Achieving adequate lesion depth during ventricular tachycardia (VT) ablation within scar is challenging with conventional radiofrequency energy (RF). The lattice-tip catheter enables dual-energy ablation (RF & pulsed field [PF]) with enhanced tissue penetration.

Objective

We report on 3 cardiac implantable electronic device (CIED) patients with transmural apical left ventricular (LV) scars and drug-refractory VT. Each underwent endocardial LV ablation using RF & stacked PF. Ablation included delivery near the opposing surface of CIED leads, at sites critical for the VT circuit. CIED parameters were assessed pre- and post-procedure, as well as at interval follow-up.

Results

VT was eliminated with complete non-inducibility achieved in all cases, and there has been no recurrence at early follow-up (4-6months).

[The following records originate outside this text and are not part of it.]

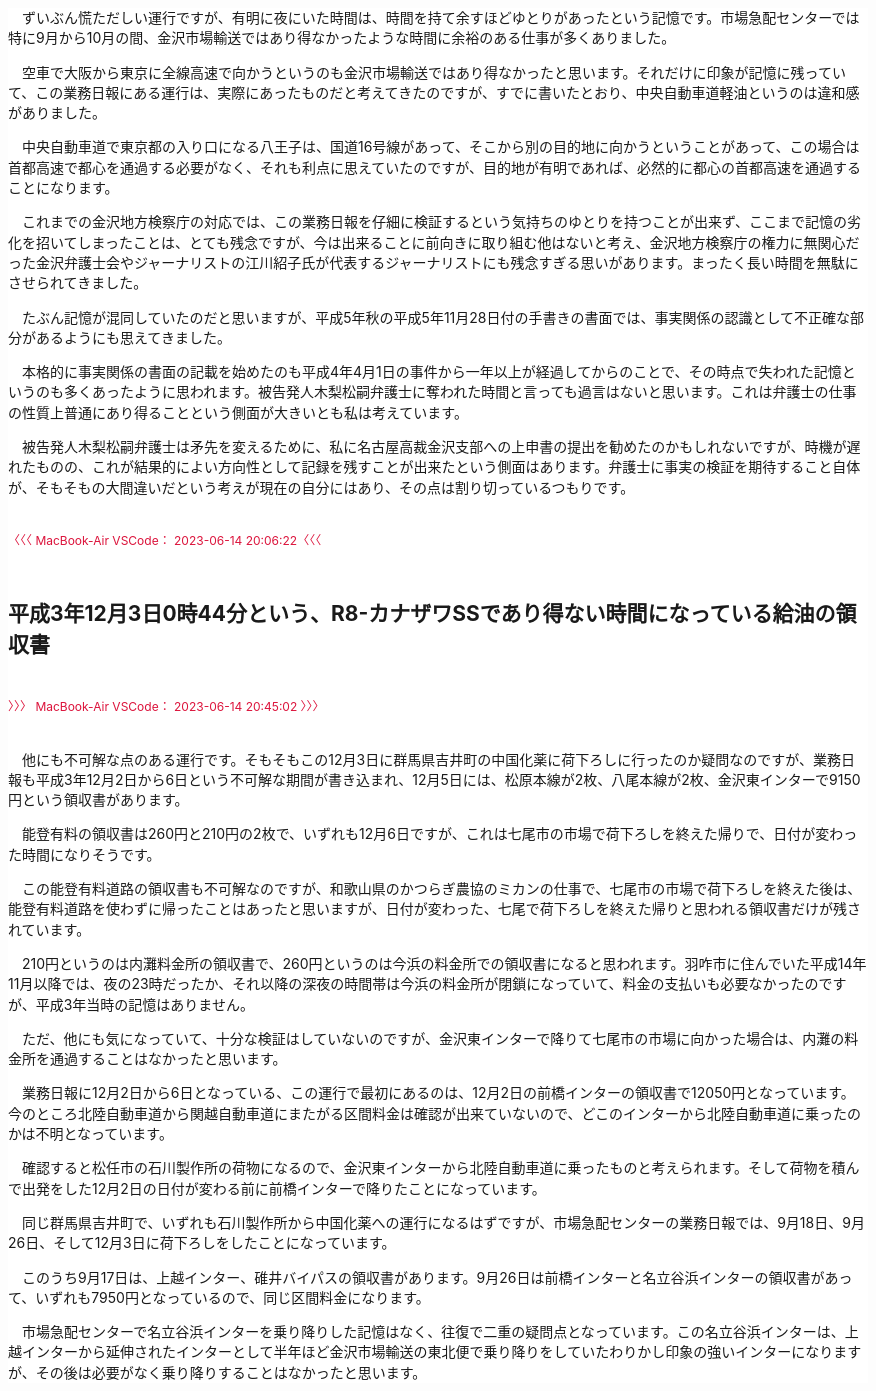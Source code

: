 　ずいぶん慌ただしい運行ですが、有明に夜にいた時間は、時間を持て余すほどゆとりがあったという記憶です。市場急配センターでは特に9月から10月の間、金沢市場輸送ではあり得なかったような時間に余裕のある仕事が多くありました。

　空車で大阪から東京に全線高速で向かうというのも金沢市場輸送ではあり得なかったと思います。それだけに印象が記憶に残っていて、この業務日報にある運行は、実際にあったものだと考えてきたのですが、すでに書いたとおり、中央自動車道軽油というのは違和感がありました。

　中央自動車道で東京都の入り口になる八王子は、国道16号線があって、そこから別の目的地に向かうということがあって、この場合は首都高速で都心を通過する必要がなく、それも利点に思えていたのですが、目的地が有明であれば、必然的に都心の首都高速を通過することになります。

　これまでの金沢地方検察庁の対応では、この業務日報を仔細に検証するという気持ちのゆとりを持つことが出来ず、ここまで記憶の劣化を招いてしまったことは、とても残念ですが、今は出来ることに前向きに取り組む他はないと考え、金沢地方検察庁の権力に無関心だった金沢弁護士会やジャーナリストの江川紹子氏が代表するジャーナリストにも残念すぎる思いがあります。まったく長い時間を無駄にさせられてきました。

　たぶん記憶が混同していたのだと思いますが、平成5年秋の平成5年11月28日付の手書きの書面では、事実関係の認識として不正確な部分があるようにも思えてきました。

　本格的に事実関係の書面の記載を始めたのも平成4年4月1日の事件から一年以上が経過してからのことで、その時点で失われた記憶というのも多くあったように思われます。被告発人木梨松嗣弁護士に奪われた時間と言っても過言はないと思います。これは弁護士の仕事の性質上普通にあり得ることという側面が大きいとも私は考えています。

　被告発人木梨松嗣弁護士は矛先を変えるために、私に名古屋高裁金沢支部への上申書の提出を勧めたのかもしれないですが、時機が遅れたものの、これが結果的によい方向性として記録を残すことが出来たという側面はあります。弁護士に事実の検証を期待すること自体が、そもそもの大間違いだという考えが現在の自分にはあり、その点は割り切っているつもりです。

<br />
<div style="font-size:9pt; color:crimson;">
〈〈〈  MacBook-Air VSCode： 2023-06-14 20:06:22〈〈〈
</div>
<br />

## 平成3年12月3日0時44分という、R8-カナザワSSであり得ない時間になっている給油の領収書

<br />
<div style="font-size:9pt; color:crimson;">
〉〉〉 MacBook-Air VSCode： 2023-06-14 20:45:02 〉〉〉
</div>
<br />

　他にも不可解な点のある運行です。そもそもこの12月3日に群馬県吉井町の中国化薬に荷下ろしに行ったのか疑問なのですが、業務日報も平成3年12月2日から6日という不可解な期間が書き込まれ、12月5日には、松原本線が2枚、八尾本線が2枚、金沢東インターで9150円という領収書があります。

　能登有料の領収書は260円と210円の2枚で、いずれも12月6日ですが、これは七尾市の市場で荷下ろしを終えた帰りで、日付が変わった時間になりそうです。

　この能登有料道路の領収書も不可解なのですが、和歌山県のかつらぎ農協のミカンの仕事で、七尾市の市場で荷下ろしを終えた後は、能登有料道路を使わずに帰ったことはあったと思いますが、日付が変わった、七尾で荷下ろしを終えた帰りと思われる領収書だけが残されています。

　210円というのは内灘料金所の領収書で、260円というのは今浜の料金所での領収書になると思われます。羽咋市に住んでいた平成14年11月以降では、夜の23時だったか、それ以降の深夜の時間帯は今浜の料金所が閉鎖になっていて、料金の支払いも必要なかったのですが、平成3年当時の記憶はありません。

　ただ、他にも気になっていて、十分な検証はしていないのですが、金沢東インターで降りて七尾市の市場に向かった場合は、内灘の料金所を通過することはなかったと思います。

　業務日報に12月2日から6日となっている、この運行で最初にあるのは、12月2日の前橋インターの領収書で12050円となっています。今のところ北陸自動車道から関越自動車道にまたがる区間料金は確認が出来ていないので、どこのインターから北陸自動車道に乗ったのかは不明となっています。

　確認すると松任市の石川製作所の荷物になるので、金沢東インターから北陸自動車道に乗ったものと考えられます。そして荷物を積んで出発をした12月2日の日付が変わる前に前橋インターで降りたことになっています。

　同じ群馬県吉井町で、いずれも石川製作所から中国化薬への運行になるはずですが、市場急配センターの業務日報では、9月18日、9月26日、そして12月3日に荷下ろしをしたことになっています。

　このうち9月17日は、上越インター、碓井バイパスの領収書があります。9月26日は前橋インターと名立谷浜インターの領収書があって、いずれも7950円となっているので、同じ区間料金になります。

　市場急配センターで名立谷浜インターを乗り降りした記憶はなく、往復で二重の疑問点となっています。この名立谷浜インターは、上越インターから延伸されたインターとして半年ほど金沢市場輸送の東北便で乗り降りをしていたわりかし印象の強いインターになりますが、その後は必要がなく乗り降りすることはなかったと思います。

However, each case demonstrated inadvertent CIED lead capture threshold rise (apical right ventricular x2, anterolateral LV coronary sinus branch x1), with partial recovery over time. Findings correlated with ablation near opposing lead electrodes.

Conclusion

Dual-energy lattice-tip ablation creates effective ventricular lesions through transmural scar that may increase CIED capture thresholds on the opposing myocardial surface. Our report recommends vigilance during ablation opposing CIED leads, balancing the respective wall thickness and potential for lead damage against the gravity of the arrhythmic presentation.